# ACTIVITY:
Starting at the line that contains "丁、为求适应不能放弃原则", copy each line through the end of the listing below. Include both ends and output nothing more.

[[ MATERIAL PROVIDED open ]]

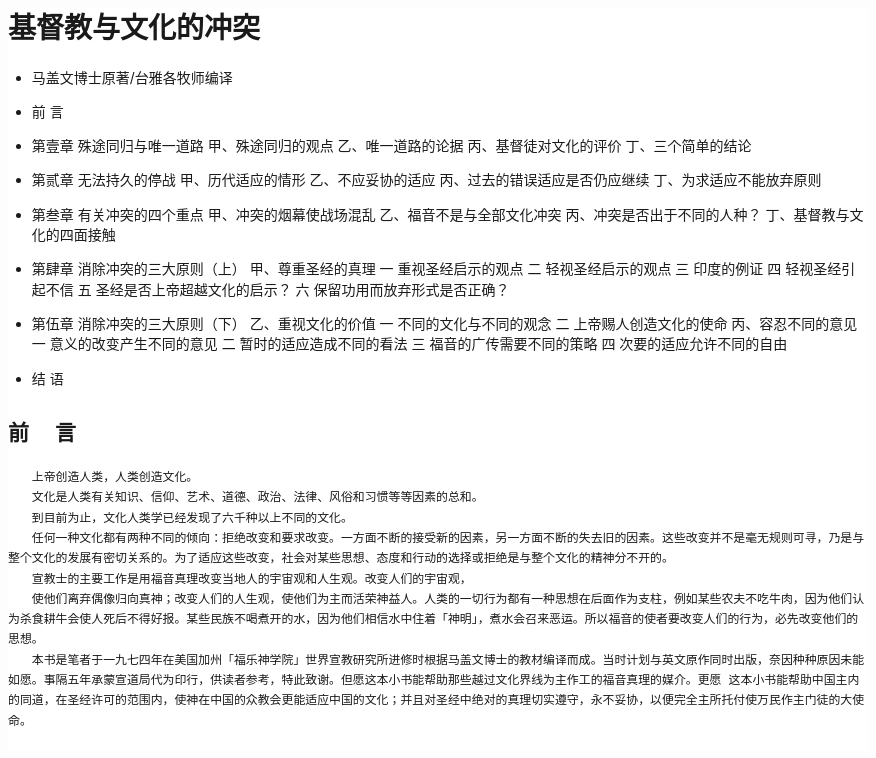 # 基督教与文化的冲突

- 马盖文博士原著/台雅各牧师编译

- 前 言
- 第壹章 殊途同归与唯一道路
   甲、殊途同归的观点
   乙、唯一道路的论据
   丙、基督徒对文化的评价
   丁、三个简单的结论
- 第贰章 无法持久的停战
   甲、历代适应的情形
   乙、不应妥协的适应
   丙、过去的错误适应是否仍应继续
   丁、为求适应不能放弃原则
- 第叁章 有关冲突的四个重点
   甲、冲突的烟幕使战场混乱
   乙、福音不是与全部文化冲突
   丙、冲突是否出于不同的人种？
   丁、基督教与文化的四面接触
- 第肆章 消除冲突的三大原则（上）
   甲、尊重圣经的真理
       一 重视圣经启示的观点
       二 轻视圣经启示的观点
       三 印度的例证
       四 轻视圣经引起不信
       五 圣经是否上帝超越文化的启示？
       六 保留功用而放弃形式是否正确？
- 第伍章 消除冲突的三大原则（下）
   乙、重视文化的价值
       一 不同的文化与不同的观念
       二 上帝赐人创造文化的使命
   丙、容忍不同的意见
       一 意义的改变产生不同的意见
       二 暂时的适应造成不同的看法
       三 福音的广传需要不同的策略
       四 次要的适应允许不同的自由
- 结 语

## 前　 言

    　　上帝创造人类，人类创造文化。
    　　文化是人类有关知识、信仰、艺术、道德、政治、法律、风俗和习惯等等因素的总和。
    　　到目前为止，文化人类学已经发现了六千种以上不同的文化。
    　　任何一种文化都有两种不同的倾向：拒绝改变和要求改变。一方面不断的接受新的因素，另一方面不断的失去旧的因素。这些改变并不是毫无规则可寻，乃是与整个文化的发展有密切关系的。为了适应这些改变，社会对某些思想、态度和行动的选择或拒绝是与整个文化的精神分不开的。
    　　宣教士的主要工作是用福音真理改变当地人的宇宙观和人生观。改变人们的宇宙观，
    　　使他们离弃偶像归向真神；改变人们的人生观，使他们为主而活荣神益人。人类的一切行为都有一种思想在后面作为支柱，例如某些农夫不吃牛肉，因为他们认为杀食耕牛会使人死后不得好报。某些民族不喝煮开的水，因为他们相信水中住着「神明」，煮水会召来恶运。所以福音的使者要改变人们的行为，必先改变他们的思想。
    　　本书是笔者于一九七四年在美国加州「福乐神学院」世界宣教研究所进修时根据马盖文博士的教材编译而成。当时计划与英文原作同时出版，奈因种种原因未能如愿。事隔五年承蒙宣道局代为印行，供读者参考，特此致谢。但愿这本小书能帮助那些越过文化界线为主作工的福音真理的媒介。更愿 这本小书能帮助中国主内的同道，在圣经许可的范围内，使神在中国的众教会更能适应中国的文化；并且对圣经中绝对的真理切实遵守，永不妥协，以便完全主所托付使万民作主门徒的大使命。
    　　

[[ MATERIAL PROVIDED closed ]]

# REPLY TO THE EXERCISE:
   丁、为求适应不能放弃原则
- 第叁章 有关冲突的四个重点
   甲、冲突的烟幕使战场混乱
   乙、福音不是与全部文化冲突
   丙、冲突是否出于不同的人种？
   丁、基督教与文化的四面接触
- 第肆章 消除冲突的三大原则（上）
   甲、尊重圣经的真理
       一 重视圣经启示的观点
       二 轻视圣经启示的观点
       三 印度的例证
       四 轻视圣经引起不信
       五 圣经是否上帝超越文化的启示？
       六 保留功用而放弃形式是否正确？
- 第伍章 消除冲突的三大原则（下）
   乙、重视文化的价值
       一 不同的文化与不同的观念
       二 上帝赐人创造文化的使命
   丙、容忍不同的意见
       一 意义的改变产生不同的意见
       二 暂时的适应造成不同的看法
       三 福音的广传需要不同的策略
       四 次要的适应允许不同的自由
- 结 语

## 前　 言

    　　上帝创造人类，人类创造文化。
    　　文化是人类有关知识、信仰、艺术、道德、政治、法律、风俗和习惯等等因素的总和。
    　　到目前为止，文化人类学已经发现了六千种以上不同的文化。
    　　任何一种文化都有两种不同的倾向：拒绝改变和要求改变。一方面不断的接受新的因素，另一方面不断的失去旧的因素。这些改变并不是毫无规则可寻，乃是与整个文化的发展有密切关系的。为了适应这些改变，社会对某些思想、态度和行动的选择或拒绝是与整个文化的精神分不开的。
    　　宣教士的主要工作是用福音真理改变当地人的宇宙观和人生观。改变人们的宇宙观，
    　　使他们离弃偶像归向真神；改变人们的人生观，使他们为主而活荣神益人。人类的一切行为都有一种思想在后面作为支柱，例如某些农夫不吃牛肉，因为他们认为杀食耕牛会使人死后不得好报。某些民族不喝煮开的水，因为他们相信水中住着「神明」，煮水会召来恶运。所以福音的使者要改变人们的行为，必先改变他们的思想。
    　　本书是笔者于一九七四年在美国加州「福乐神学院」世界宣教研究所进修时根据马盖文博士的教材编译而成。当时计划与英文原作同时出版，奈因种种原因未能如愿。事隔五年承蒙宣道局代为印行，供读者参考，特此致谢。但愿这本小书能帮助那些越过文化界线为主作工的福音真理的媒介。更愿 这本小书能帮助中国主内的同道，在圣经许可的范围内，使神在中国的众教会更能适应中国的文化；并且对圣经中绝对的真理切实遵守，永不妥协，以便完全主所托付使万民作主门徒的大使命。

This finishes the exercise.